1. You need to make a decision about revelation.

You need to decide if it is possible that god communicate with humans (divine revelation) or not. This is something to do with whether god is a 'personal god' - who is concerned with humans in general, and in particular.

If revelation is impossible, then knowledge of god must be inferred from the world using reason and instinct - this is the pagan position, natural religion, spontaneous religion in its various specific manifestations.

2. If you regard revelation as possible then presumably it has happened, and you need to evaluate human history on the basis of sorting-out which of the claimed revelations of god are real; and how accurate are these reported revelations.

3. There are not many, three or a few more, major religions based on monotheism and revelation - how to choose?

Find out about Christianity - which is not easy because of the vast amount of disinformation, misunderstanding, and corruption. Then decide whether Christian revelation is supported by, is consistent with, the evidence - prophecies and their fulfillment, miracles etc. 

4. If you find that you want to be a Christian, then you should decisively acknowledge this fact to yourself (and others whom you trust) - don't conceal it, don't lie about it.  

At this point you have crossed the line.

By clearly acknowledging that you want to be a Christian (that you are a 'seeker') then you essentially are a Christian.
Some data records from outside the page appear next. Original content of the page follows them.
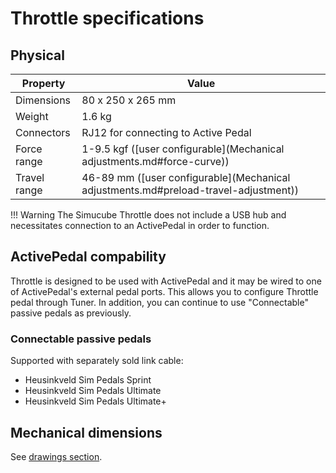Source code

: # Throttle specifications

## Physical

| Property          | Value                                                                                 |
| ----------------- | ------------------------------------------------------------------------------------- |
| Dimensions        | 80 x 250 x 265 mm                                                                     |
| Weight            | 1.6 kg                                                                                |
| Connectors        | RJ12 for connecting to Active Pedal                                                   |
| Force range       | 1-9.5 kgf ([user configurable](Mechanical adjustments.md#force-curve))                |
| Travel range      | 46-89 mm ([user configurable](Mechanical adjustments.md#preload-travel-adjustment))   |


!!! Warning
    The Simucube Throttle does not include a USB hub and necessitates connection to an ActivePedal in order to function.

## ActivePedal compability

Throttle is designed to be used with ActivePedal and it may be wired to one of ActivePedal's external pedal ports. This allows you to configure Throttle pedal through Tuner. In addition, you can continue to use "Connectable" passive pedals as previously. 

### Connectable passive pedals

Supported with separately sold link cable:

* Heusinkveld Sim Pedals Sprint
* Heusinkveld Sim Pedals Ultimate
* Heusinkveld Sim Pedals Ultimate+

## Mechanical dimensions

See [drawings section](Drawings.md).

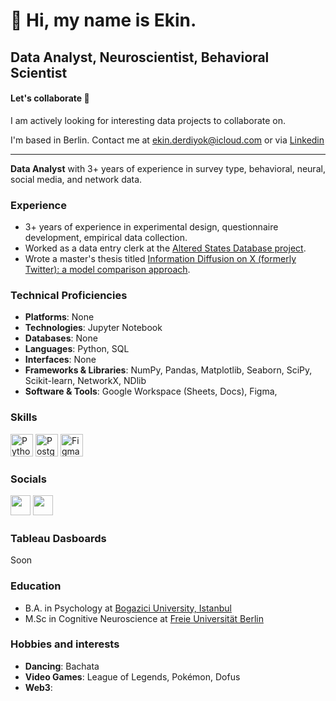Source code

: 👋 Hi, my name is Ekin.
===============================

Data Analyst, Neuroscientist, Behavioral Scientist
-----------------------------

#### Let's collaborate 🤝

I am actively looking for interesting data projects to collaborate on.

I'm based in Berlin. Contact me at [ekin.derdiyok@icloud.com](mailto:ekin.derdiyok@icloud.com) or via [Linkedin](https://linkedin.com/in/ekinderdiyok)

------------

**Data Analyst** with 3+ years of experience in survey type, behavioral, neural, social media, and network data.

### Experience

- 3+ years of experience in experimental design, questionnaire development, empirical data collection.
- Worked as a data entry clerk at the [Altered States Database project](https://osf.io/8mbru/).
- Wrote a master's thesis titled [Information Diffusion on X (formerly Twitter): a model comparison approach](https://github.com/ekinderdiyok/information-diffusion-on-twitter).

### Technical Proficiencies

- **Platforms**: None
- **Technologies**: Jupyter Notebook
- **Databases**: None
- **Languages**: Python, SQL
- **Interfaces**: None
- **Frameworks & Libraries**: NumPy, Pandas, Matplotlib, Seaborn, SciPy, Scikit-learn, NetworkX, NDlib
- **Software & Tools**: Google Workspace (Sheets, Docs), Figma,

### Skills  

<p align="left"> 
 <a href="https://www.python.org/" target="_blank" rel="noreferrer"><img src="https://raw.githubusercontent.com/danielcranney/readme-generator/main/public/icons/skills/python-colored.svg" width="36" height="36" alt="Python" /></a>
 <a href="https://www.postgresql.org/" target="_blank" rel="noreferrer"><img src="https://raw.githubusercontent.com/danielcranney/readme-generator/main/public/icons/skills/postgresql-colored.svg" width="36" height="36" alt="PostgreSQL" /></a> 
 <a href="https://www.figma.com/" target="_blank" rel="noreferrer"><img src="https://raw.githubusercontent.com/danielcranney/readme-generator/main/public/icons/skills/figma-colored.svg" width="36" height="36" alt="Figma" /></a> 
</p> 

### Socials  <p align="left"> <a href="https://www.github.com/ekinderdiyok" target="_blank" rel="noreferrer"><img src="https://raw.githubusercontent.com/danielcranney/readme-generator/main/public/icons/socials/github.svg" width="32" height="32" /></a> <a href="https://www.linkedin.com/in/ekinderdiyok/" target="_blank" rel="noreferrer"><img src="https://raw.githubusercontent.com/danielcranney/readme-generator/main/public/icons/socials/linkedin.svg" width="32" height="32" /></a> </p>

### Tableau Dasboards
Soon

### Education
- B.A. in Psychology at [Bogazici University, Istanbul](https://bogazici.edu.tr/en_US/Content/Academic/Undergraduate_Catalogue/Faculty_of_Arts_and_Sciences/Department_of_Psychology)
- M.Sc in Cognitive Neuroscience at [Freie Universität Berlin](https://ewi-psy.fu-berlin.de/mcnb)

### Hobbies and interests
- **Dancing**: Bachata
- **Video Games**: League of Legends, Pokémon, Dofus
- **Web3**:
 

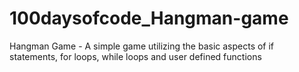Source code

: # 100daysofcode_Hangman-game
Hangman Game - A simple game utilizing the basic aspects of if statements, for loops, while loops and user defined functions
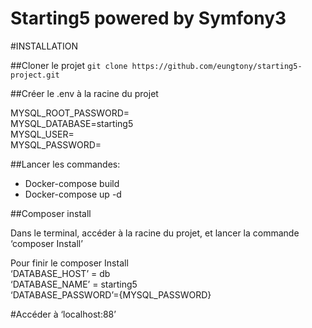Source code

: Starting5 powered by Symfony3
=========

#INSTALLATION

 ##Cloner le projet
 `git clone https://github.com/eungtony/starting5-project.git`
 
 ##Créer le .env à la racine du projet
 
 MYSQL_ROOT_PASSWORD=  
 MYSQL_DATABASE=starting5  
 MYSQL_USER=  
 MYSQL_PASSWORD=
 
 
 ##Lancer les commandes:
 - Docker-compose build
 - Docker-compose up -d
 
 ##Composer install
 
 Dans le terminal, accéder à la racine du projet, et lancer la commande ‘composer Install’
 
 Pour finir le composer Install  
 ‘DATABASE_HOST’ = db  
 ‘DATABASE_NAME’ = starting5  
 ‘DATABASE_PASSWORD’={MYSQL_PASSWORD}
 
 #Accéder à ‘localhost:88’

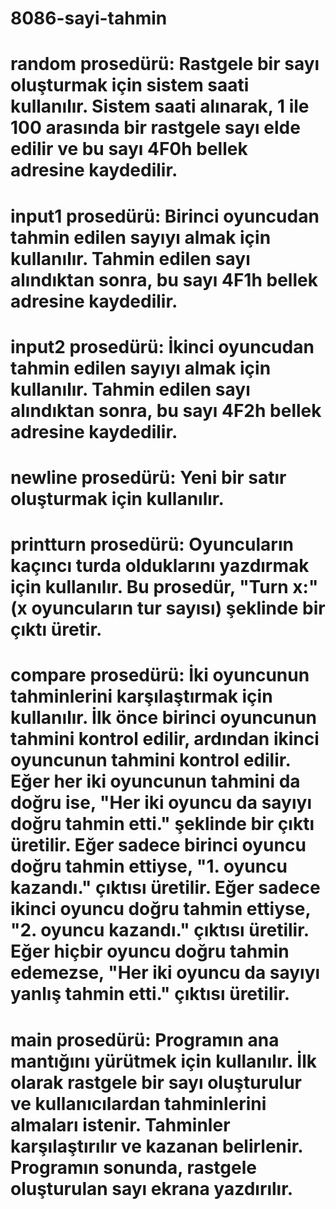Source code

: # 8086-sayi-tahmin

# random prosedürü: Rastgele bir sayı oluşturmak için sistem saati kullanılır. Sistem saati alınarak, 1 ile 100 arasında bir rastgele sayı elde edilir ve bu sayı 4F0h bellek adresine kaydedilir.

# input1 prosedürü: Birinci oyuncudan tahmin edilen sayıyı almak için kullanılır. Tahmin edilen sayı alındıktan sonra, bu sayı 4F1h bellek adresine kaydedilir.

#  input2 prosedürü: İkinci oyuncudan tahmin edilen sayıyı almak için kullanılır. Tahmin edilen sayı alındıktan sonra, bu sayı 4F2h bellek adresine kaydedilir.

# newline prosedürü: Yeni bir satır oluşturmak için kullanılır.

# printturn prosedürü: Oyuncuların kaçıncı turda olduklarını yazdırmak için kullanılır. Bu prosedür, "Turn x:" (x oyuncuların tur sayısı) şeklinde bir çıktı üretir.

# compare prosedürü: İki oyuncunun tahminlerini karşılaştırmak için kullanılır. İlk önce birinci oyuncunun tahmini kontrol edilir, ardından ikinci oyuncunun tahmini kontrol edilir. Eğer her iki oyuncunun tahmini da doğru ise, "Her iki oyuncu da sayıyı doğru tahmin etti." şeklinde bir çıktı üretilir. Eğer sadece birinci oyuncu doğru tahmin ettiyse, "1. oyuncu kazandı." çıktısı üretilir. Eğer sadece ikinci oyuncu doğru tahmin ettiyse, "2. oyuncu kazandı." çıktısı üretilir. Eğer hiçbir oyuncu doğru tahmin edemezse, "Her iki oyuncu da sayıyı yanlış tahmin etti." çıktısı üretilir.

# main prosedürü: Programın ana mantığını yürütmek için kullanılır. İlk olarak rastgele bir sayı oluşturulur ve kullanıcılardan tahminlerini almaları istenir. Tahminler karşılaştırılır ve kazanan belirlenir. Programın sonunda, rastgele oluşturulan sayı ekrana yazdırılır.
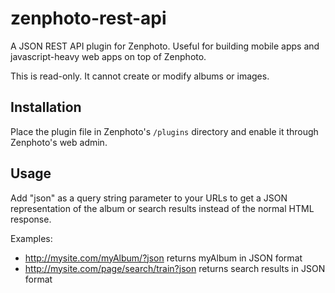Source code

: zenphoto-rest-api
=================================

A JSON REST API plugin for Zenphoto.  Useful for building mobile apps and javascript-heavy web apps on top of Zenphoto.

This is read-only.  It cannot create or modify albums or images.

## Installation
Place the plugin file in Zenphoto's `/plugins` directory and enable it through Zenphoto's web admin.

## Usage
Add "json" as a query string parameter to your URLs to get a JSON representation of the album or search results instead of the normal HTML response.

Examples:
* http://mysite.com/myAlbum/?json returns myAlbum in JSON format
* http://mysite.com/page/search/train?json returns search results in JSON format
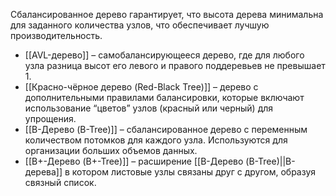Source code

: Сбалансированное дерево гарантирует, что высота дерева минимальна для заданного количества узлов, что обеспечивает лучшую производительность.

 - [[AVL-дерево]] – самобалансирующееся дерево, где для любого узла разница высот его левого и правого поддеревьев не превышает 1.
- [[Красно-чёрное дерево (Red-Black Tree)]] – дерево с дополнительными правилами балансировки, которые включают использование “цветов” узлов (красный или черный) для упрощения.
- [[B-Дерево (B-Tree)]] – сбалансированное дерево с переменным количеством потомков для каждого узла. Используются для организации больших объемов данных.
- [[B+-Дерево (B+-Tree)]] – расширение [[B-Дерево (B-Tree)||B-дерева]] в котором листовые узлы связаны друг с другом, образуя связный список.
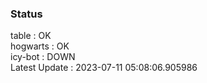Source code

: ### Status


table : OK  
hogwarts : OK  
icy-bot : DOWN  
Latest Update : 2023-07-11 05:08:06.905986
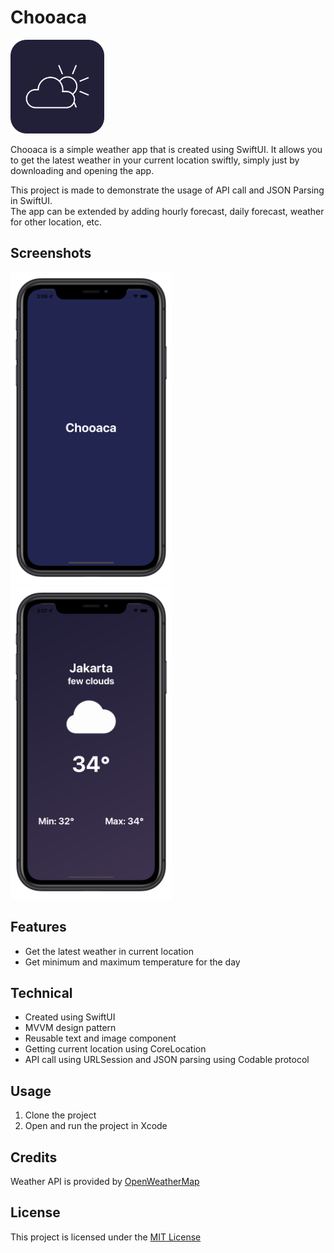 # Chooaca

<p align="left">
  <img src="https://github.com/jonathanvieri/Chooaca/blob/master/images/applogo.png" width="150" height="150" >
</p>

Chooaca is a simple weather app that is created using SwiftUI. It allows you to get the latest weather in your current location swiftly, simply just by downloading and opening the app.  

This project is made to demonstrate the usage of API call and JSON Parsing in SwiftUI.  
The app can be extended by adding hourly forecast, daily forecast, weather for other location, etc.


## Screenshots
<p>
  <img src="https://github.com/jonathanvieri/Chooaca/blob/master/images/ChooacaExample1.png" height="500">
  &emsp;&emsp;
  <img src="https://github.com/jonathanvieri/Chooaca/blob/master/images/ChooacaExample2.png" height="500">
</p>

## Features
* Get the latest weather in current location
* Get minimum and maximum temperature for the day


## Technical 
* Created using SwiftUI
* MVVM design pattern
* Reusable text and image component
* Getting current location using CoreLocation
* API call using URLSession and JSON parsing using Codable protocol


## Usage
1. Clone the project
2. Open and run the project in Xcode

## Credits
Weather API is provided by [OpenWeatherMap](https://openweathermap.org/api)


## License
This project is licensed under the [MIT License](https://github.com/jonathanvieri/Chooaca/blob/master/LICENSE.txt)
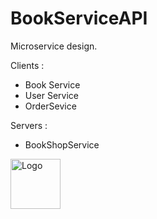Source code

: # BookServiceAPI

Microservice design.

Clients :

* Book Service
* User Service
* OrderSevice


Servers :

* BookShopService

<div align = "centre">
  <a>
    <img src="images/logo.png" alt="Logo" width="80" height="80">
  </a>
(Because of the promise that he who seeks will find: will find. A promise from God will absolutely certainly come true - because nothing can stop it.)

5. What follows is a lifelong search to understand and know and practice Christianity.

People naturally focus on this final step, step 5 - with all its worldliness, its inter-denominational struggles, failures and compromises and corruptions; but really it is step 4 that is crucial to salvation.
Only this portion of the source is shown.